Assigned task
If a line below falls between the line with "3. flutter_bloc: ^8.1.3" and the line with "Interesting Research Papers", or is one of those two, output it exactly; output nothing else and no pictures.

Data for this exercise Start Marker

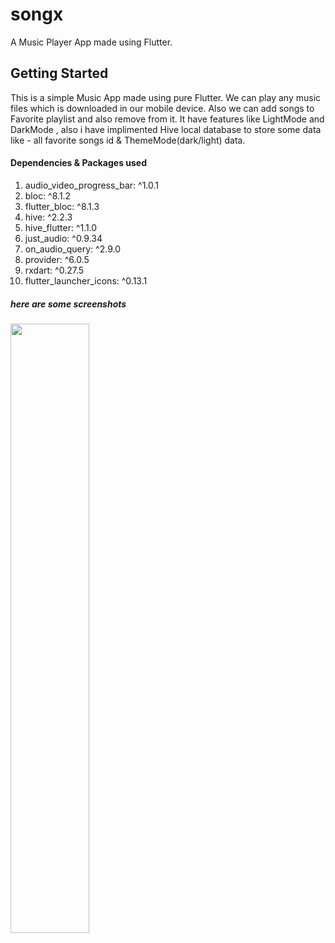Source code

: # songx

A Music Player App made using Flutter.

## Getting Started
This is a simple Music App made using pure Flutter. We can play any music files which is downloaded in our mobile device.
Also we can add songs to Favorite playlist and also remove from it. It have features like LightMode and DarkMode , also i have implimented Hive local database to store some data like - all favorite songs id & ThemeMode(dark/light) data. 

#### Dependencies & Packages used

 1. audio_video_progress_bar: ^1.0.1
 2. bloc: ^8.1.2
 3. flutter_bloc: ^8.1.3
 4. hive: ^2.2.3
 5. hive_flutter: ^1.1.0
 6. just_audio: ^0.9.34
 7. on_audio_query: ^2.9.0
 8. provider: ^6.0.5
 9. rxdart: ^0.27.5
 10. flutter_launcher_icons: ^0.13.1


  ##### here are some screenshots
  <img src="![songx](https://github.com/kailasnv/songx-music-player/assets/130171990/1e3074b9-f917-490f-b980-eeb0805b5394)" width="50%" height="50%">

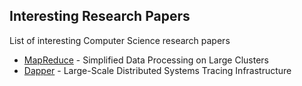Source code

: ## Interesting Research Papers
List of interesting Computer Science research papers

* [MapReduce](http://static.googleusercontent.com/media/research.google.com/en//archive/mapreduce-osdi04.pdf) - Simplified Data Processing on Large Clusters
* [Dapper](https://static.googleusercontent.com/media/research.google.com/en//pubs/archive/36356.pdf) - Large-Scale Distributed Systems Tracing Infrastructure
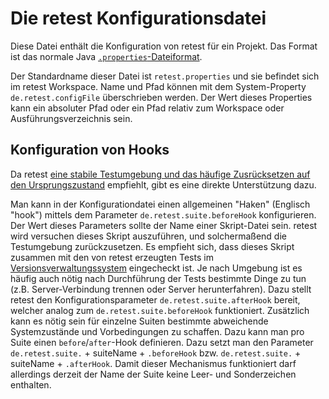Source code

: # Die retest Konfigurationsdatei

Diese Datei enthält die Konfiguration von retest für ein Projekt.
Das Format ist das normale Java [`.properties`-Dateiformat](https://de.wikipedia.org/wiki/Java-Properties-Datei).

Der Standardname dieser Datei ist `retest.properties` und sie befindet sich im retest Workspace.
Name und Pfad können mit dem System-Property `de.retest.configFile` überschrieben werden.
Der Wert dieses Properties kann ein absoluter Pfad oder ein Pfad relativ zum Workspace oder Ausführungsverzeichnis sein.

Konfiguration von Hooks
-----------------------

Da retest [eine stabile Testumgebung und das häufige Zusrücksetzen auf den Ursprungszustand](../testprozess/stabile-testumgebung.md) empfiehlt,
gibt es eine direkte Unterstützung dazu.

Man kann in der Konfigurationdatei einen allgemeinen "Haken" (Englisch "hook") mittels dem Parameter `de.retest.suite.beforeHook` konfigurieren.
Der Wert dieses Parameters sollte der Name einer Skript-Datei sein.
retest wird versuchen dieses Skript auszuführen, und solchermaßend die Testumgebung zurückzusetzen.
Es empfieht sich, dass dieses Skript zusammen mit den von retest erzeugten Tests im [Versionsverwaltungssystem](https://de.wikipedia.org/wiki/Versionsverwaltung) eingecheckt ist.
Je nach Umgebung ist es häufig auch nötig nach Durchführung der Tests bestimmte Dinge zu tun (z.B. Server-Verbindung trennen oder Server herunterfahren).
Dazu stellt retest den Konfigurationsparameter `de.retest.suite.afterHook` bereit, welcher analog zum `de.retest.suite.beforeHook` funktioniert.
Zusätzlich kann es nötig sein für einzelne Suiten bestimmte abweichende Systemzustände und Vorbedingungen zu schaffen.
Dazu kann man pro Suite einen `before`/`after`-Hook definieren. 
Dazu setzt man den Parameter `de.retest.suite.` + suiteName + `.beforeHook` bzw. `de.retest.suite.` + suiteName + `.afterHook`.
Damit dieser Mechanismus funktioniert darf allerdings derzeit der Name der Suite keine Leer- und Sonderzeichen enthalten.   

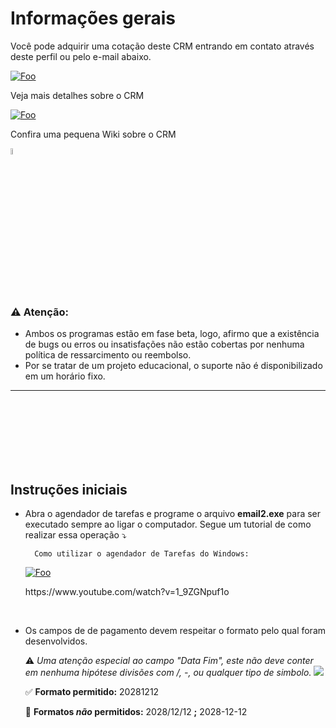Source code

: # Informações gerais
Você pode adquirir uma cotação deste CRM entrando em contato através deste perfil ou pelo e-mail abaixo.


<a href="mailto:gustavofernandeslobo@gmail.com" rel="some text">![Foo](https://user-images.githubusercontent.com/79761328/167745518-0c2d91b7-0e3e-4ab4-b0cb-a6165c0ee605.png)</a>

Veja mais detalhes sobre o CRM

<a href="https://gflobo.github.io/haydeen-crm/" rel="some text">![Foo](https://img.shields.io/badge/website-000000?style=for-the-badge&logo=About.me&logoColor=white)</a>

Confira uma pequena Wiki sobre o CRM


<a href="https://github.com/gfLobo/haydeen-crm/wiki/Sobre" >
    <img src="https://cdn-icons-png.flaticon.com/512/1040/1040263.png" 
    width ="5%">
    </img>
</a>

<br/>
<br/>
<br/>

### ⚠ Atenção:
* Ambos os programas estão em fase beta, logo, afirmo que a existência de bugs ou erros ou insatisfações não estão cobertas por nenhuma política de ressarcimento ou reembolso.
* Por se tratar de um projeto educacional, o suporte não é disponibilizado em um horário fixo.
***
<br/>
<br/>
<br/>
<br/>
<br/>
<br/>

## Instruções iniciais
* Abra o agendador de tarefas e programe o arquivo **email2.exe** para ser executado sempre ao ligar o computador. Segue um tutorial de como realizar essa operação  ⤵
    <br/>


        Como utilizar o agendador de Tarefas do Windows: 
    <a href="https://www.youtube.com/watch?v=1_9ZGNpuf1o" 
        rel= "Como utilizar o agendador de Tarefas do Windows">
        ![Foo](https://encrypted-tbn0.gstatic.com/images?q=tbn:ANd9GcRp3rlAiCfMnEg9Kf02Rdy629y6dQfQmvvOJUH_BqRlGDIyt1A3c4UnkaV9uExjUlNG5JI&usqp=CAU)
  
        
        
    </a>
    https://www.youtube.com/watch?v=1_9ZGNpuf1o
    
<br/>

* Os campos de de pagamento devem respeitar o formato pelo qual foram desenvolvidos.

    ⚠ *Uma atenção especial ao campo "Data Fim", este não deve conter em nenhuma hipótese divisões com /, -, ou qualquer tipo de simbolo.*
    <img src="https://cdn.discordapp.com/attachments/731929197236322400/973941986845409390/unknown.png">

    ✅ **Formato permitido:** 20281212

    🚫 **Formatos ***não*** permitidos:** 2028/12/12  **;**  2028-12-12
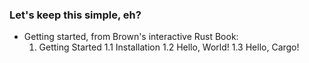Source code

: ### Let's keep this simple, eh? 

* Getting started, from Brown's interactive Rust Book: 
    1. Getting Started
    1.1 Installation
    1.2 Hello, World!
    1.3 Hello, Cargo!


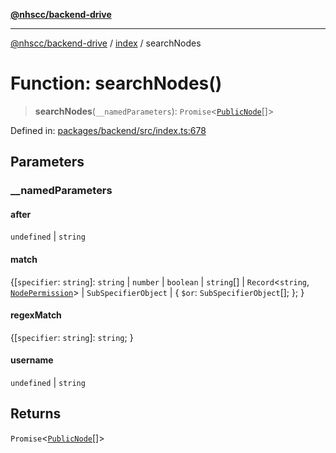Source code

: [**@nhscc/backend-drive**](../../README.md)

***

[@nhscc/backend-drive](../../README.md) / [index](../README.md) / searchNodes

# Function: searchNodes()

> **searchNodes**(`__namedParameters`): `Promise`\<[`PublicNode`](../../db/type-aliases/PublicNode.md)[]\>

Defined in: [packages/backend/src/index.ts:678](https://github.com/nhscc/drive.api.hscc.bdpa.org/blob/778d79f3487f712a80fb10da82bed3843d3db5fd/packages/backend/src/index.ts#L678)

## Parameters

### \_\_namedParameters

#### after

`undefined` \| `string`

#### match

\{[`specifier`: `string`]: `string` \| `number` \| `boolean` \| `string`[] \| `Record`\<`string`, [`NodePermission`](../../db/type-aliases/NodePermission.md)\> \| `SubSpecifierObject` \| \{ `$or`: `SubSpecifierObject`[]; \}; \}

#### regexMatch

\{[`specifier`: `string`]: `string`; \}

#### username

`undefined` \| `string`

## Returns

`Promise`\<[`PublicNode`](../../db/type-aliases/PublicNode.md)[]\>
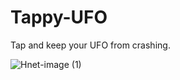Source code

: # Tappy-UFO
Tap and keep your UFO from crashing.


![Hnet-image (1)](https://user-images.githubusercontent.com/44826434/87813524-03f48a80-c89d-11ea-9057-315487d8c980.gif)
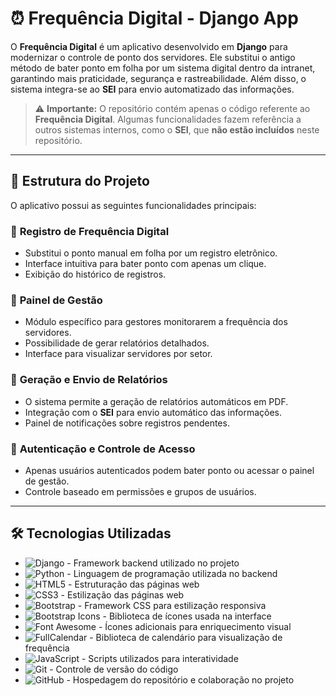 # ⏰ Frequência Digital - Django App

O **Frequência Digital** é um aplicativo desenvolvido em **Django** para modernizar o controle de ponto dos servidores. Ele substitui o antigo método de bater ponto em folha por um sistema digital dentro da intranet, garantindo mais praticidade, segurança e rastreabilidade. Além disso, o sistema integra-se ao **SEI** para envio automatizado das informações.

> ⚠ **Importante:** O repositório contém apenas o código referente ao **Frequência Digital**. Algumas funcionalidades fazem referência a outros sistemas internos, como o **SEI**, que **não estão incluídos** neste repositório.

---

## 📂 Estrutura do Projeto

O aplicativo possui as seguintes funcionalidades principais:

### 🔹 **Registro de Frequência Digital**
- Substitui o ponto manual em folha por um registro eletrônico.
- Interface intuitiva para bater ponto com apenas um clique.
- Exibição do histórico de registros.

### 🔹 **Painel de Gestão**
- Módulo específico para gestores monitorarem a frequência dos servidores.
- Possibilidade de gerar relatórios detalhados.
- Interface para visualizar servidores por setor.

### 🔹 **Geração e Envio de Relatórios**
- O sistema permite a geração de relatórios automáticos em PDF.
- Integração com o **SEI** para envio automático das informações.
- Painel de notificações sobre registros pendentes.

### 🔹 **Autenticação e Controle de Acesso**
- Apenas usuários autenticados podem bater ponto ou acessar o painel de gestão.
- Controle baseado em permissões e grupos de usuários.

---
## 🛠 Tecnologias Utilizadas

- ![Django](https://img.shields.io/badge/Django-092E20?style=for-the-badge&logo=django&logoColor=white) - Framework backend utilizado no projeto
- ![Python](https://img.shields.io/badge/Python-3776AB?style=for-the-badge&logo=python&logoColor=white) - Linguagem de programação utilizada no backend
- ![HTML5](https://img.shields.io/badge/HTML5-E34F26?style=for-the-badge&logo=html5&logoColor=white) - Estruturação das páginas web
- ![CSS3](https://img.shields.io/badge/CSS3-1572B6?style=for-the-badge&logo=css3&logoColor=white) - Estilização das páginas web
- ![Bootstrap](https://img.shields.io/badge/Bootstrap-7952B3?style=for-the-badge&logo=bootstrap&logoColor=white) - Framework CSS para estilização responsiva
- ![Bootstrap Icons](https://img.shields.io/badge/Bootstrap%20Icons-7952B3?style=for-the-badge&logo=bootstrap&logoColor=white) - Biblioteca de ícones usada na interface
- ![Font Awesome](https://img.shields.io/badge/Font%20Awesome-528DD7?style=for-the-badge&logo=fontawesome&logoColor=white) - Ícones adicionais para enriquecimento visual
- ![FullCalendar](https://img.shields.io/badge/FullCalendar-1877F2?style=for-the-badge&logo=calendar&logoColor=white) - Biblioteca de calendário para visualização de frequência
- ![JavaScript](https://img.shields.io/badge/JavaScript-F7DF1E?style=for-the-badge&logo=javascript&logoColor=black) - Scripts utilizados para interatividade
- ![Git](https://img.shields.io/badge/Git-F05032?style=for-the-badge&logo=git&logoColor=white) - Controle de versão do código
- ![GitHub](https://img.shields.io/badge/GitHub-181717?style=for-the-badge&logo=github&logoColor=white) - Hospedagem do repositório e colaboração no projeto





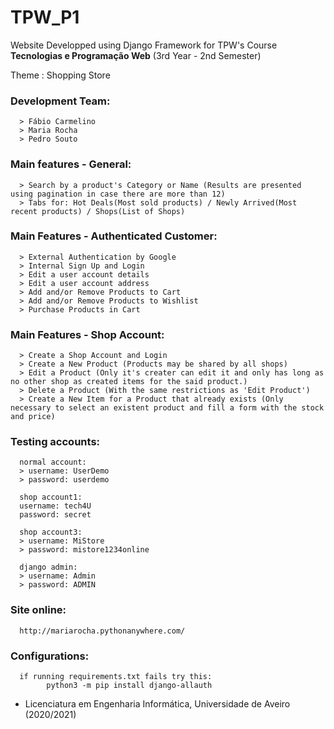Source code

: # TPW_P1

Website Developped using Django Framework for TPW's Course **Tecnologias e Programação Web** (3rd Year - 2nd Semester)

Theme : Shopping Store

### Development Team:
      > Fábio Carmelino
      > Maria Rocha
      > Pedro Souto

### Main features - General:
      > Search by a product's Category or Name (Results are presented using pagination in case there are more than 12)
      > Tabs for: Hot Deals(Most sold products) / Newly Arrived(Most recent products) / Shops(List of Shops)  

### Main Features - Authenticated Customer:
      > External Authentication by Google
      > Internal Sign Up and Login 
      > Edit a user account details
      > Edit a user account address
      > Add and/or Remove Products to Cart
      > Add and/or Remove Products to Wishlist
      > Purchase Products in Cart 
      
### Main Features - Shop Account:
      > Create a Shop Account and Login
      > Create a New Product (Products may be shared by all shops)
      > Edit a Product (Only it's creater can edit it and only has long as no other shop as created items for the said product.)
      > Delete a Product (With the same restrictions as 'Edit Product')
      > Create a New Item for a Product that already exists (Only necessary to select an existent product and fill a form with the stock and price) 

### Testing accounts:
      normal account:
      > username: UserDemo
      > password: userdemo

      shop account1:
      username: tech4U
      password: secret

      shop account3:
      > username: MiStore
      > password: mistore1234online

      django admin:
      > username: Admin
      > password: ADMIN

### Site online:
      http://mariarocha.pythonanywhere.com/

### Configurations:
      if running requirements.txt fails try this:
            python3 -m pip install django-allauth
            
      
- Licenciatura em Engenharia Informática, Universidade de Aveiro   (2020/2021)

Data for this exercise End Marker

Task answer
 3. flutter_bloc: ^8.1.3
 4. hive: ^2.2.3
 5. hive_flutter: ^1.1.0
 6. just_audio: ^0.9.34
 7. on_audio_query: ^2.9.0
 8. provider: ^6.0.5
 9. rxdart: ^0.27.5
 10. flutter_launcher_icons: ^0.13.1


  ##### here are some screenshots
  <img src="![songx](https://github.com/kailasnv/songx-music-player/assets/130171990/1e3074b9-f917-490f-b980-eeb0805b5394)" width="50%" height="50%">

Source code

: ## Interesting Research Papers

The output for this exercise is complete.